Treasury’s economic interventions including macro-economic and fiscal consolidation have resulted in significant milestones being registered during the course of the year.
The Ministry of Finance and Economic Development will build on the gains by tailor-making the forthcoming 2020 budget to be presented next week as a foundation for the economy to become highly competitive.
Chief Executive Officer of the CEO Africa Round table, Mr. Kipson Gundani, described the move as a step in the right direction.
“The fact is Zimbabwe became a very expensive destination for investment due to high costs of production such as water, electricity and other variables. These are what investors look at before coming to invest so I think treasury appreciates these issues if the budget will deal with the cost of doing business,” he said.

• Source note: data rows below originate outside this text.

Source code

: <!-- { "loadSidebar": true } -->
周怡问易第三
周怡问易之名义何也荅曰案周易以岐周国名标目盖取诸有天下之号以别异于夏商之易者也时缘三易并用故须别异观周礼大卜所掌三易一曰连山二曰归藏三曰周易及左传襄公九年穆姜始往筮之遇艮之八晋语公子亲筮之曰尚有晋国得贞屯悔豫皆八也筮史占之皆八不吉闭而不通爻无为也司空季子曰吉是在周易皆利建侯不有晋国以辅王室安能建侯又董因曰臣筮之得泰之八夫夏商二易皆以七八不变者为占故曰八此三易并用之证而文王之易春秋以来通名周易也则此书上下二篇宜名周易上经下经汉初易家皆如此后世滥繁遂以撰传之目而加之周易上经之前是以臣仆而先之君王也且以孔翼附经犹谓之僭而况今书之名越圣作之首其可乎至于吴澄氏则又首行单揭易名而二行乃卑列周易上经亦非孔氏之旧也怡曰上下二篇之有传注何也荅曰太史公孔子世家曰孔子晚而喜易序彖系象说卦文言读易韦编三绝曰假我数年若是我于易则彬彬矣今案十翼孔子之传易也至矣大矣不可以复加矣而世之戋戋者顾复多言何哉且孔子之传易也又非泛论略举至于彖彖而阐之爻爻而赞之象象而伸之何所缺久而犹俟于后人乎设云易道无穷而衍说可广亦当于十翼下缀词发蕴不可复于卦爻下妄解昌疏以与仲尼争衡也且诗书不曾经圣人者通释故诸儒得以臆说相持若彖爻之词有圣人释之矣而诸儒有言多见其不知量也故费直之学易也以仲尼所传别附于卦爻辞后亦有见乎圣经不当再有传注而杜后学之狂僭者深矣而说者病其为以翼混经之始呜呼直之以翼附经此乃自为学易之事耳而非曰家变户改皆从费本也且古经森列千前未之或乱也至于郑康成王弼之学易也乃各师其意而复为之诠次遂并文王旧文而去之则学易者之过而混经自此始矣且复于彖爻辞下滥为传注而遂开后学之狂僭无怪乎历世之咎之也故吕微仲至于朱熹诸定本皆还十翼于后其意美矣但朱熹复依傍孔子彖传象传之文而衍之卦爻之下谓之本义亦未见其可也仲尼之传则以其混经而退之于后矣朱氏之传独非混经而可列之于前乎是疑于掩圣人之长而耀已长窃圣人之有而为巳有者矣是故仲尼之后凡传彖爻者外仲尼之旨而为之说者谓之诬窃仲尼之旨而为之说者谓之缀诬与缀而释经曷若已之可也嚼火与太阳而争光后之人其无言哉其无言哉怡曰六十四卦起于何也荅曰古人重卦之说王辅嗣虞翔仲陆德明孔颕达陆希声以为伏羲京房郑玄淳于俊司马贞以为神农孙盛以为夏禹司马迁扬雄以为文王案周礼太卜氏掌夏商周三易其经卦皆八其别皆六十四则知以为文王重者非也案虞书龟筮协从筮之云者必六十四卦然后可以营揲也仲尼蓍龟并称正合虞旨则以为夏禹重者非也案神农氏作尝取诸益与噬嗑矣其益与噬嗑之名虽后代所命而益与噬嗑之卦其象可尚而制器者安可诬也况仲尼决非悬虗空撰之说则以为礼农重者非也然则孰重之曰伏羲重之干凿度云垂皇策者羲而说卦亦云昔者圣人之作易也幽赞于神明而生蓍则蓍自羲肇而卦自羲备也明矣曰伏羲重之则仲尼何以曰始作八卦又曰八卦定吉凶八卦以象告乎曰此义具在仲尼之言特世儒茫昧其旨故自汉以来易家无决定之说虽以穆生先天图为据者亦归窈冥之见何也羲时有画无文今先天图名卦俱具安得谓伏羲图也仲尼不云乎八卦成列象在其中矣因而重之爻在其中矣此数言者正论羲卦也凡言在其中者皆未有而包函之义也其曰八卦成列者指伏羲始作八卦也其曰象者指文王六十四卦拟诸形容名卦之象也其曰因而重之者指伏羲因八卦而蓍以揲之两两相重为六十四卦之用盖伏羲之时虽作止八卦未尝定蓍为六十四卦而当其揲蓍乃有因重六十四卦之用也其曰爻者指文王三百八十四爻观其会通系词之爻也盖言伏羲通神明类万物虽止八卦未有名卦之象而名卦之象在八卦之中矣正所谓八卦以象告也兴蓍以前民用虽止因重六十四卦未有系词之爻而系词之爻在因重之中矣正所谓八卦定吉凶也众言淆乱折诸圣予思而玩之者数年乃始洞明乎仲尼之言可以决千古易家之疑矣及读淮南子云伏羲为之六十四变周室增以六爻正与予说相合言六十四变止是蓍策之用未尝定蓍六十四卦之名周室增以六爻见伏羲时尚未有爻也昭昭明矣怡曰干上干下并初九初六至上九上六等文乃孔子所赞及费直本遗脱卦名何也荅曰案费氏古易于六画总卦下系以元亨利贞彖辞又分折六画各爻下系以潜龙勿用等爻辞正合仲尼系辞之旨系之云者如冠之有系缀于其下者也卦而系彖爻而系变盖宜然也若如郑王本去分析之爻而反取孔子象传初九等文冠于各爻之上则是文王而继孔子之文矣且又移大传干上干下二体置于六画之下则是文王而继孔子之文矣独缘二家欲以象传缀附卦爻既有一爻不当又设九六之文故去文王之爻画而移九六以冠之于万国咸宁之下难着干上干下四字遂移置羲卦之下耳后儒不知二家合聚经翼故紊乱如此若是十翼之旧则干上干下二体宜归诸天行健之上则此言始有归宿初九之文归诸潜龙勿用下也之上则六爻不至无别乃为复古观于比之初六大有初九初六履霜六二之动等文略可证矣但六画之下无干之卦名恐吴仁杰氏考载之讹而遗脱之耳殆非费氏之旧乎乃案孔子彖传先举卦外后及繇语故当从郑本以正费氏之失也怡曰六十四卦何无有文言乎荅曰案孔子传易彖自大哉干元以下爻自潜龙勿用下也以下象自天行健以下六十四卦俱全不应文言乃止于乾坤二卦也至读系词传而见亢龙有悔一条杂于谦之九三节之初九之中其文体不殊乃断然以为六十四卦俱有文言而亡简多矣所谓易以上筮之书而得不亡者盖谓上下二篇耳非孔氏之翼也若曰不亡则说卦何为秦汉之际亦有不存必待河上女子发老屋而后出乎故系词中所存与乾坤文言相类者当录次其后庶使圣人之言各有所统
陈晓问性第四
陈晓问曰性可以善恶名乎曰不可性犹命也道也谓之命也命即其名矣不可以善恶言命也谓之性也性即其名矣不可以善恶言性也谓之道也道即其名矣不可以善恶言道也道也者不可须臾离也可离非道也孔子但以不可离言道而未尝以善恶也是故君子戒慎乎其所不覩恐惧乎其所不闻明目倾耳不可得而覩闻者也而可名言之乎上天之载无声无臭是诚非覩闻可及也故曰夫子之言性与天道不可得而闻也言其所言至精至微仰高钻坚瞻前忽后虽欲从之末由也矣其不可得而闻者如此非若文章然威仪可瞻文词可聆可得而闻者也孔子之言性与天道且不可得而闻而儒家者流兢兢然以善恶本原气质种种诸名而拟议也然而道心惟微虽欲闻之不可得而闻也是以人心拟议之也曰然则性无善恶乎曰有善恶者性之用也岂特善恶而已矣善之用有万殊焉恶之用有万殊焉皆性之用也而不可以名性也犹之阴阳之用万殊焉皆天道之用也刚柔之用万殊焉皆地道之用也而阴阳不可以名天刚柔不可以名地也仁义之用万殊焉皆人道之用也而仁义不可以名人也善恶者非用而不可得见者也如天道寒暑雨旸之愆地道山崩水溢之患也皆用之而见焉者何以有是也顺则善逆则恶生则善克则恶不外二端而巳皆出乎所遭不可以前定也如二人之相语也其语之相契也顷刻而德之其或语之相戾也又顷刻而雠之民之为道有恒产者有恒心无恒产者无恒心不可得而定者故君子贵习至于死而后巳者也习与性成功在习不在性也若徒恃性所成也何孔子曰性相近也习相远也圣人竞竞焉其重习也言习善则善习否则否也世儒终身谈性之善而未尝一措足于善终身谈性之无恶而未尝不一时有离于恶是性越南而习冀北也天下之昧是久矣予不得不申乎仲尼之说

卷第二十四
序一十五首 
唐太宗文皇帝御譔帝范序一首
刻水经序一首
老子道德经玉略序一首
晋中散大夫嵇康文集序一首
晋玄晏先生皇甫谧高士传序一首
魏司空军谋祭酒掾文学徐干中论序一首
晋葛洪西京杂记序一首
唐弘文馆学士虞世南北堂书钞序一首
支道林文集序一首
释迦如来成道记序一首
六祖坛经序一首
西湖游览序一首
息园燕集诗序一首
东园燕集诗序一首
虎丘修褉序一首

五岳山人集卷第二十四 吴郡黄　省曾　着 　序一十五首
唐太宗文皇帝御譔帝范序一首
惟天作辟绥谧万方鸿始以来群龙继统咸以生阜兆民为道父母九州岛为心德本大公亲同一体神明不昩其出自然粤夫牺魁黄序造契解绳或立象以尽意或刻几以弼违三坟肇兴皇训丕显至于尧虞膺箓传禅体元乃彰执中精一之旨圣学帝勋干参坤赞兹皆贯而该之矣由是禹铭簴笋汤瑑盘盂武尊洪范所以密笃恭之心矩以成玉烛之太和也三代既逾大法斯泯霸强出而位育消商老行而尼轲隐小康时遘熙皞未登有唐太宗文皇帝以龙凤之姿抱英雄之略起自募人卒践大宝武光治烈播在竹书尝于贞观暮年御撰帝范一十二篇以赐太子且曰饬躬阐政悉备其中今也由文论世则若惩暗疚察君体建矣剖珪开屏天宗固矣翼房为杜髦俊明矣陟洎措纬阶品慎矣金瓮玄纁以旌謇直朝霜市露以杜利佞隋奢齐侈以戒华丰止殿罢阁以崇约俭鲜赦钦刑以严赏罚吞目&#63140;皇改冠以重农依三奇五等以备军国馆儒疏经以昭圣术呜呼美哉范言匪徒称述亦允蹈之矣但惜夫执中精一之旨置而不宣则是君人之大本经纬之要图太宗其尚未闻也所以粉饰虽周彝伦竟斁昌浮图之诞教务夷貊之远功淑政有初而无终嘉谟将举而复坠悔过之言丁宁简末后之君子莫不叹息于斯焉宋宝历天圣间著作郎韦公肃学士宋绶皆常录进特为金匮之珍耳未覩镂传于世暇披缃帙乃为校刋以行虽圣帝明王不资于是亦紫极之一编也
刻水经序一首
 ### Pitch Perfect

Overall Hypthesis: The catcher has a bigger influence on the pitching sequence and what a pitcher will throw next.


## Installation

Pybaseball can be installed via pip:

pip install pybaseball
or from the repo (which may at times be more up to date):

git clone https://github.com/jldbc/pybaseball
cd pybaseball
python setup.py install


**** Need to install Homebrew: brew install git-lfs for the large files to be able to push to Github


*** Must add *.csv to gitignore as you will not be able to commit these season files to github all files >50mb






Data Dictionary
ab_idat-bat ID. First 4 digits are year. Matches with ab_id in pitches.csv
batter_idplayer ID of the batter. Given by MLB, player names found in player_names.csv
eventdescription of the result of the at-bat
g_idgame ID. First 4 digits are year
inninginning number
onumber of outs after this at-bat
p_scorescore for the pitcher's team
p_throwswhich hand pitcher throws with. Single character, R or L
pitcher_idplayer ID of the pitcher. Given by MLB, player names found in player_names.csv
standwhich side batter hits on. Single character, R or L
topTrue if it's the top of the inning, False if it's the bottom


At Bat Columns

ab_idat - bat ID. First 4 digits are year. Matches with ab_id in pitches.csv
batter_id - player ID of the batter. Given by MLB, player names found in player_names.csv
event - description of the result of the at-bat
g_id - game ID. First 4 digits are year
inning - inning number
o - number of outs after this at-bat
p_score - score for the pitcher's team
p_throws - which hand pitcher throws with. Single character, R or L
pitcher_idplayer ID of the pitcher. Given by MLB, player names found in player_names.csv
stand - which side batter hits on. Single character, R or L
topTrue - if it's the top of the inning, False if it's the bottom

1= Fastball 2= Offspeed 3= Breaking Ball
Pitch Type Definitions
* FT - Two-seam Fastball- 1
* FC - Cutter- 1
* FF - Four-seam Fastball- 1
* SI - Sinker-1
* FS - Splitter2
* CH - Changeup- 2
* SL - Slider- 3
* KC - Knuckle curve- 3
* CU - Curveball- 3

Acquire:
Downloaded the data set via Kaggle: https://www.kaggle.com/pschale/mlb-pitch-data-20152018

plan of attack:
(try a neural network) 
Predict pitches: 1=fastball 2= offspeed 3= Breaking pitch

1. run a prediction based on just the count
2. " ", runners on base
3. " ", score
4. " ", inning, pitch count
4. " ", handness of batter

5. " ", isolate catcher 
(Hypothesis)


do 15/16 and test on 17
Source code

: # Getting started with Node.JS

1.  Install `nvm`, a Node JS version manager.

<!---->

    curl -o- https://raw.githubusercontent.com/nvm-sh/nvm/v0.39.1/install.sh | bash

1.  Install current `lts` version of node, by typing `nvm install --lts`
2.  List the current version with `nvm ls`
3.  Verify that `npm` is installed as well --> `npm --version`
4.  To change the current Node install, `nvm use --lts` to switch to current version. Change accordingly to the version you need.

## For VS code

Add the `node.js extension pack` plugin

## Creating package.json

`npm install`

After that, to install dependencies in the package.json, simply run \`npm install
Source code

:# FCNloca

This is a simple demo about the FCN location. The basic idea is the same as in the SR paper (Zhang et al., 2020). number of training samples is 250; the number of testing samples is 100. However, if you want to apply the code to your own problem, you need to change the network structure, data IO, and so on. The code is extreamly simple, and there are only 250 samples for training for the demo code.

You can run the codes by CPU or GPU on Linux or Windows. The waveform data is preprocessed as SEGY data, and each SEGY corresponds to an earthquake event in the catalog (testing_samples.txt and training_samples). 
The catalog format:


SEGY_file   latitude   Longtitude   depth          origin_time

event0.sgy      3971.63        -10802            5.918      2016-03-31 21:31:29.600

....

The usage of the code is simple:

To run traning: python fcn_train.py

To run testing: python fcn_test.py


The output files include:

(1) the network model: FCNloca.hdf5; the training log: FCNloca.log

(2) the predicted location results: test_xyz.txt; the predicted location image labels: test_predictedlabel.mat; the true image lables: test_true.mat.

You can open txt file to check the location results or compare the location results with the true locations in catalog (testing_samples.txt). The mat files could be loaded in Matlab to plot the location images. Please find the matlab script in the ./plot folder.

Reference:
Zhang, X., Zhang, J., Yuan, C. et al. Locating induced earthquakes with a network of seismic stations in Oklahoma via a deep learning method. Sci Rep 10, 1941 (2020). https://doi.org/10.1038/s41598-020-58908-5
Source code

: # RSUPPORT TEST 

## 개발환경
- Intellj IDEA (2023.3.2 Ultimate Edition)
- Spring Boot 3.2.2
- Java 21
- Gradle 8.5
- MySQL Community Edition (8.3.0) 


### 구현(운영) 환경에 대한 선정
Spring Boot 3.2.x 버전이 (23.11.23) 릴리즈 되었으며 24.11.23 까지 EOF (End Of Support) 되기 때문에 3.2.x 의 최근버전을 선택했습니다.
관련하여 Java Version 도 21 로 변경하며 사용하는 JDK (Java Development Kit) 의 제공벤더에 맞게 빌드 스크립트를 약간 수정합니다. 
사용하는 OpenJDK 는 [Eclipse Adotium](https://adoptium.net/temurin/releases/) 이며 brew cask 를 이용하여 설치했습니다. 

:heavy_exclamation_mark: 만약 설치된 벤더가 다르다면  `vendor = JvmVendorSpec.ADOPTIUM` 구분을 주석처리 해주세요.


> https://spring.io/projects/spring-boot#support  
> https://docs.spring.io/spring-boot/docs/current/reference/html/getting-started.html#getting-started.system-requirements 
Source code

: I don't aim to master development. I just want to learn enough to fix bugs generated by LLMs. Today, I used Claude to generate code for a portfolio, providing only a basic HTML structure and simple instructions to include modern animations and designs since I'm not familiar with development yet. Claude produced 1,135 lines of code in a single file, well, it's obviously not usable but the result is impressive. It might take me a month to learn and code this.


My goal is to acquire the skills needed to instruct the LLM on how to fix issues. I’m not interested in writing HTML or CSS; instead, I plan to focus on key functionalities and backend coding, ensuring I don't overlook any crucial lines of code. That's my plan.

Director at the Labour and Economic Development Research Institute of Zimbabwe, Dr. Prosper Chitambara, spoke on the increased need to improve the country’s competitiveness rankings.
“ Zimbabwe lost its competitive edge over the years as cost variables went up, hence the need to ensure that we improve the easiness and cost of producing goods and setting up businesses. If treasury’s budget in November for 2020 focuses on that I think it is the right thing to do,” said Dr. Chitambara.
This comes at a time when Zimbabwe’s exports are now cheaper compared to the region while labour costs have drastically gone down after the introduction of the local currency.
Nonetheless, cost factors such as water, electricity, tax compliance and regulatory bottlenecks remain a key challenge in attaining maximum competitive benefits.